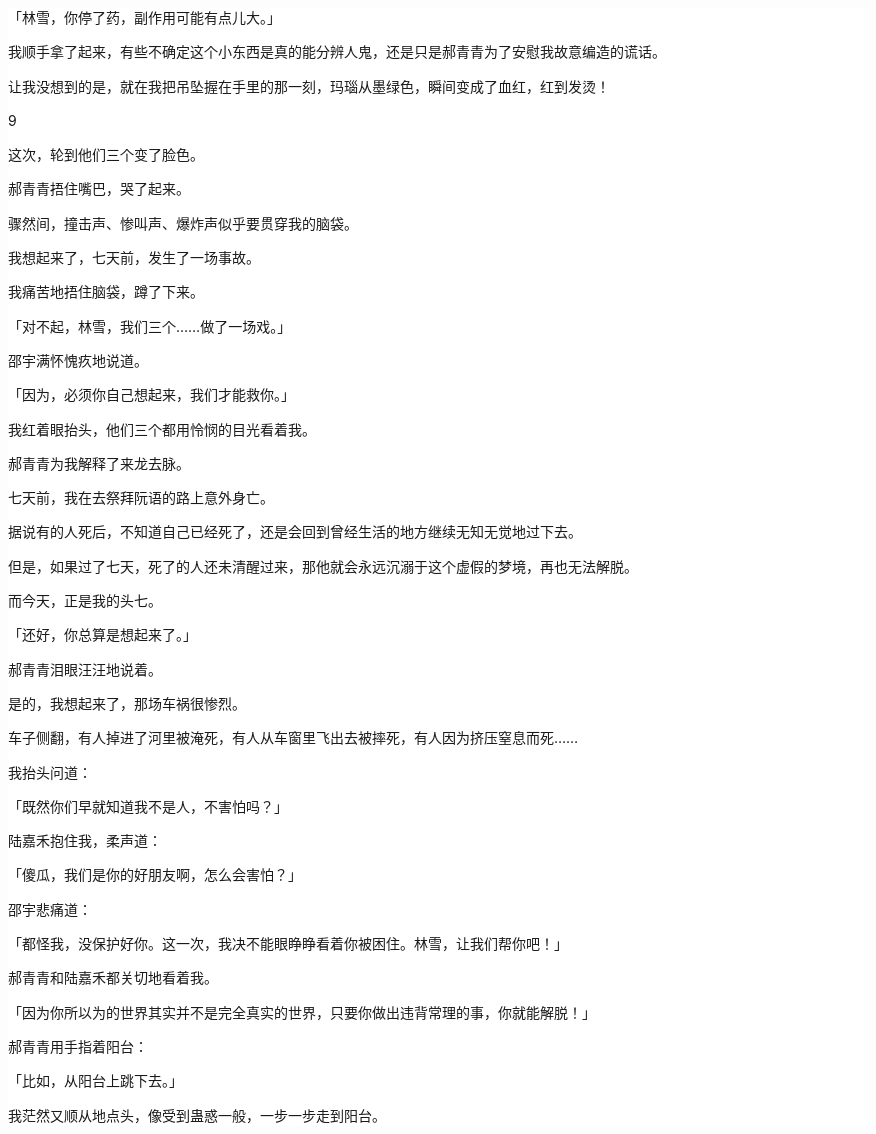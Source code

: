 「林雪，你停了药，副作用可能有点儿大。」

我顺手拿了起来，有些不确定这个小东西是真的能分辨人鬼，还是只是郝青青为了安慰我故意编造的谎话。

让我没想到的是，就在我把吊坠握在手里的那一刻，玛瑙从墨绿色，瞬间变成了血红，红到发烫！

9

这次，轮到他们三个变了脸色。

郝青青捂住嘴巴，哭了起来。

骤然间，撞击声、惨叫声、爆炸声似乎要贯穿我的脑袋。

我想起来了，七天前，发生了一场事故。

我痛苦地捂住脑袋，蹲了下来。

「对不起，林雪，我们三个……做了一场戏。」

邵宇满怀愧疚地说道。

「因为，必须你自己想起来，我们才能救你。」

我红着眼抬头，他们三个都用怜悯的目光看着我。

郝青青为我解释了来龙去脉。

七天前，我在去祭拜阮语的路上意外身亡。

据说有的人死后，不知道自己已经死了，还是会回到曾经生活的地方继续无知无觉地过下去。

但是，如果过了七天，死了的人还未清醒过来，那他就会永远沉溺于这个虚假的梦境，再也无法解脱。

而今天，正是我的头七。

「还好，你总算是想起来了。」

郝青青泪眼汪汪地说着。

是的，我想起来了，那场车祸很惨烈。

车子侧翻，有人掉进了河里被淹死，有人从车窗里飞出去被摔死，有人因为挤压窒息而死……

我抬头问道：

「既然你们早就知道我不是人，不害怕吗？」

陆嘉禾抱住我，柔声道：

「傻瓜，我们是你的好朋友啊，怎么会害怕？」

邵宇悲痛道：

「都怪我，没保护好你。这一次，我决不能眼睁睁看着你被困住。林雪，让我们帮你吧！」

郝青青和陆嘉禾都关切地看着我。

「因为你所以为的世界其实并不是完全真实的世界，只要你做出违背常理的事，你就能解脱！」

郝青青用手指着阳台：

「比如，从阳台上跳下去。」

我茫然又顺从地点头，像受到蛊惑一般，一步一步走到阳台。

◆ **PROMPT**
Transcribe the records above exactly, leaving every picture out of the copy.

◆ **WRITTEN REPLY**
Source code

: 「林雪，你停了药，副作用可能有点儿大。」

我顺手拿了起来，有些不确定这个小东西是真的能分辨人鬼，还是只是郝青青为了安慰我故意编造的谎话。

让我没想到的是，就在我把吊坠握在手里的那一刻，玛瑙从墨绿色，瞬间变成了血红，红到发烫！

9

这次，轮到他们三个变了脸色。

郝青青捂住嘴巴，哭了起来。

骤然间，撞击声、惨叫声、爆炸声似乎要贯穿我的脑袋。

我想起来了，七天前，发生了一场事故。

我痛苦地捂住脑袋，蹲了下来。

「对不起，林雪，我们三个……做了一场戏。」

邵宇满怀愧疚地说道。

「因为，必须你自己想起来，我们才能救你。」

我红着眼抬头，他们三个都用怜悯的目光看着我。

郝青青为我解释了来龙去脉。

七天前，我在去祭拜阮语的路上意外身亡。

据说有的人死后，不知道自己已经死了，还是会回到曾经生活的地方继续无知无觉地过下去。

但是，如果过了七天，死了的人还未清醒过来，那他就会永远沉溺于这个虚假的梦境，再也无法解脱。

而今天，正是我的头七。

「还好，你总算是想起来了。」

郝青青泪眼汪汪地说着。

是的，我想起来了，那场车祸很惨烈。

车子侧翻，有人掉进了河里被淹死，有人从车窗里飞出去被摔死，有人因为挤压窒息而死……

我抬头问道：

「既然你们早就知道我不是人，不害怕吗？」

陆嘉禾抱住我，柔声道：

「傻瓜，我们是你的好朋友啊，怎么会害怕？」

邵宇悲痛道：

「都怪我，没保护好你。这一次，我决不能眼睁睁看着你被困住。林雪，让我们帮你吧！」

郝青青和陆嘉禾都关切地看着我。

「因为你所以为的世界其实并不是完全真实的世界，只要你做出违背常理的事，你就能解脱！」

郝青青用手指着阳台：

「比如，从阳台上跳下去。」

我茫然又顺从地点头，像受到蛊惑一般，一步一步走到阳台。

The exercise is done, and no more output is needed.